By the time an ambitious biopic about Mary, Queen of Scots (meant to showcase Genevieve Bujold at that time) was canceled by one of the major studios, Mr. Mackendrick was receptive to the idea of an academic career. To the surprise of many peers, it evidently contented him for the remainder of his professional life. During the next generation, he became a revered figure in the industry despite self-exile in Valencia.

A sense of humor seems to have accompanied Mr. Mackendrick to the academy. Paul Cronin, the editor of “On Film-making,” quotes his subject as follows: “The idea of starting as dean of an art school when you haven’t completed art school yourself seemed too funny to resist.”

After a year of art school in Glasgow, Mr. Mackendrick, initially an aspiring illustrator and cartoonist, had gone to work as a layout artist at the J. Walter Thompson advertising agency in London. During World War II, he was involved in documentary and propaganda filmmaking for the British government. At Ealing, he came up through the ranks, beginning as one of the staff writers obliged to do new drafts of unfinished or problematic screenplays within a six-week deadline.

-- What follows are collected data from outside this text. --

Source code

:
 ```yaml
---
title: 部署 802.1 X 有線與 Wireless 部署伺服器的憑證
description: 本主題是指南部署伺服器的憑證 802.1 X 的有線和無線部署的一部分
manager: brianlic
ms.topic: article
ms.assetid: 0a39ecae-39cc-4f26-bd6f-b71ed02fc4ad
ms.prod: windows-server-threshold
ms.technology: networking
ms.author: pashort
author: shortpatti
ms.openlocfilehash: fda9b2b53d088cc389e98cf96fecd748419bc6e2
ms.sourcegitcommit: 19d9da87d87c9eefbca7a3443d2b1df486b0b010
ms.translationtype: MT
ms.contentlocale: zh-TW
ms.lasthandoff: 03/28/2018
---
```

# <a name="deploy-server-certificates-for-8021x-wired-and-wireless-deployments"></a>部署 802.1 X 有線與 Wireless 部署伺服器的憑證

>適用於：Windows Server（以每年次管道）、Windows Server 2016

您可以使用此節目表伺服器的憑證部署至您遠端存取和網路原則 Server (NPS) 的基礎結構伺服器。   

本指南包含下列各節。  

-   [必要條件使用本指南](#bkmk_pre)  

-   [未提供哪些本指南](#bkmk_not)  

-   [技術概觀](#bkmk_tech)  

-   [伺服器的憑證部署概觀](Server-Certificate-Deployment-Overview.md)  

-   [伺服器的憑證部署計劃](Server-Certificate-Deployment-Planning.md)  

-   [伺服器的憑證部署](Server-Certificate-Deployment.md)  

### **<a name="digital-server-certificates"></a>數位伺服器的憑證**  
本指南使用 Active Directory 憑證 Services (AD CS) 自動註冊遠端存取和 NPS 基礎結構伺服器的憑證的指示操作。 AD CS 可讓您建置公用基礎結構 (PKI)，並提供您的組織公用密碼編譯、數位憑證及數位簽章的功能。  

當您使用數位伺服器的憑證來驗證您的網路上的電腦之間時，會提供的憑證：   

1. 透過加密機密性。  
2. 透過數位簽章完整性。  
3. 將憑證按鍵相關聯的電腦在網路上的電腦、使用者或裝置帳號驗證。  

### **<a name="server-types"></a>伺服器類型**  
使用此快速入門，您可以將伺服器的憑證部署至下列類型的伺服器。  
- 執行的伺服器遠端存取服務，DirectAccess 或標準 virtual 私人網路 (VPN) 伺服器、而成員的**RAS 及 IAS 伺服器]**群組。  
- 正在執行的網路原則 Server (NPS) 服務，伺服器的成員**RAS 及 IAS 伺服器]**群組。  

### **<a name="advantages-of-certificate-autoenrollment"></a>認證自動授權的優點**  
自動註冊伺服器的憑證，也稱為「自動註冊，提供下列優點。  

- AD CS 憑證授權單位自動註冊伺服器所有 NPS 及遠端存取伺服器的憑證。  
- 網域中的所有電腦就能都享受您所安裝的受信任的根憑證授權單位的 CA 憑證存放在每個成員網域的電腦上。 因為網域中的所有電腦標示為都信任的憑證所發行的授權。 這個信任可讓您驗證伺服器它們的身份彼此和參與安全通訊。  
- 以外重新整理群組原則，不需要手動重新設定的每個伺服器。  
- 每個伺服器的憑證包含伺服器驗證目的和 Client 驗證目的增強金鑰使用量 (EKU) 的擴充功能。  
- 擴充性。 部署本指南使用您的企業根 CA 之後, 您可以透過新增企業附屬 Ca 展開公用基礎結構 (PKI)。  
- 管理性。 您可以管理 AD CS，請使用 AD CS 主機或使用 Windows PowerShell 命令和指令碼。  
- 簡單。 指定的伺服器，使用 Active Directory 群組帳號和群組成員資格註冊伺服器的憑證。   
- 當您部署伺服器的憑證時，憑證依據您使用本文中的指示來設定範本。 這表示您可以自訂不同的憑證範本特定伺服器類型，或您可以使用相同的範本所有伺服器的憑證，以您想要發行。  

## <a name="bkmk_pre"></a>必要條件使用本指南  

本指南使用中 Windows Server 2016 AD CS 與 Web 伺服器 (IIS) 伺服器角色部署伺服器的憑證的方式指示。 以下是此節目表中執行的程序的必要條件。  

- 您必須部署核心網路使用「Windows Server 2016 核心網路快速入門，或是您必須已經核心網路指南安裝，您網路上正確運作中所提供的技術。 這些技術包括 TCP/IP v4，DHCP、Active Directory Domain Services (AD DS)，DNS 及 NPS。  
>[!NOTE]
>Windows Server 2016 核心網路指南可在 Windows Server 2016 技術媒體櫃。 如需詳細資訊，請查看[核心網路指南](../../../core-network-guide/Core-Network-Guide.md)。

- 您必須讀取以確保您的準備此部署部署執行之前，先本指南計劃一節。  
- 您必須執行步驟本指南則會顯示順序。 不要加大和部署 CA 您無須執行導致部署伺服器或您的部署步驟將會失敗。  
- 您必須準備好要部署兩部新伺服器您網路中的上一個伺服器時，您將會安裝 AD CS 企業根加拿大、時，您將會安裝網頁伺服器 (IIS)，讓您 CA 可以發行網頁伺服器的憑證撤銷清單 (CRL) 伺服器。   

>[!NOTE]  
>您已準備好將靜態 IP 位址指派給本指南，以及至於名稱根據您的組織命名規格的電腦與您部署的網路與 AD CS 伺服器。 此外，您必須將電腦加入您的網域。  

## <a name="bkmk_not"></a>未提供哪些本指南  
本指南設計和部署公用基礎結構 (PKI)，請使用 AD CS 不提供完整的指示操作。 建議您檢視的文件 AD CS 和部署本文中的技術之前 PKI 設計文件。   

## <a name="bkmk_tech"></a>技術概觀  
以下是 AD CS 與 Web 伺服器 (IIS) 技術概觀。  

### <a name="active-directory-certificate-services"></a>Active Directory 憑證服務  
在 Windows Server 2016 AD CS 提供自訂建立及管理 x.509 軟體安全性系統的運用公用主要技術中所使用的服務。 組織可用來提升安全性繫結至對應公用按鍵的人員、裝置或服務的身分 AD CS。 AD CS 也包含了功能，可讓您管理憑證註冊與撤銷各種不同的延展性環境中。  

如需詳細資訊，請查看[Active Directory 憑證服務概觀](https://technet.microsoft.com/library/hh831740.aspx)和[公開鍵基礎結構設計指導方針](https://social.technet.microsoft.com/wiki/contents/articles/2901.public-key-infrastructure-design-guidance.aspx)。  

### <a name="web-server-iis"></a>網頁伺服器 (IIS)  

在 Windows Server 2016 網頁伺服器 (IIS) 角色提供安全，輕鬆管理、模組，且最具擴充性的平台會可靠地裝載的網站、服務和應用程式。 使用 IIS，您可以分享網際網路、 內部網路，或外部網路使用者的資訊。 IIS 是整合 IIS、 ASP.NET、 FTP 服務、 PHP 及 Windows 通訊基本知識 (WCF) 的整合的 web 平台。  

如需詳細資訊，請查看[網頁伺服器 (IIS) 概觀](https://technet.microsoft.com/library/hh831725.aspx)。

This body of experience produced a methodical, disciplined outlook that must have clashed — in a humorously resistant way — with the start-up mystique of CalArts, where all students were budding artists by definition. Many enrolled in Dean Mackendrick’s courses on “dramatic construction” and “film grammar” probably encountered less than total indulgence for their aspirations as “total filmmakers” — impatient with such groundwork as story structure and systematic preparation before launching into the creation of imagery in a spirit of ecstatic self-expression.

According to Mr. Cronin, Mr. Mackendrick did not draw on his own body of work, as a rule. That may be a pity, since the most readable chapters in the book tend to emphasize lessons and revelations that derive from an Ealing apprenticeship and the pre-prod- uction phases of “Man in the White Suit,” “Ladykillers” and “Sweet Smell.”

A former student and teaching assistant, James Mangold, is currently the director of “Walk the Line.” He recalls the salutary nature of the Mackendrick influence:

“Sandy believed there were certain ‘rules’ that serve as the bedrock of narrative storytelling. … But he encountered many students over the years who felt that stories needed to have something of a magic and unknowable element … and who were resistant to the way he reduced narratives to their nuts and bolts. … Though he liked to explore the work of so-called ‘experimental’ filmmakers, Sandy represented the old guard. He believed there were certain skills that storytellers needed to acquire before flushing their psyches out through their art.”

As a freshman, Mr. Mangold was overwhelmed by the seven pages of notes his teacher returned in response to a “three-page screenplay, cobbled together the night before.” The reciprocal effort compelled him to take every assignment seriously. “I have come to understand that within those seven pages that pulled apart and annihilated my work, Sandy’s lesson was that in order to make something good, real diligence is needed. He was never a 9-to-5 teacher, and we never felt … that he had left his ideas and students behind.”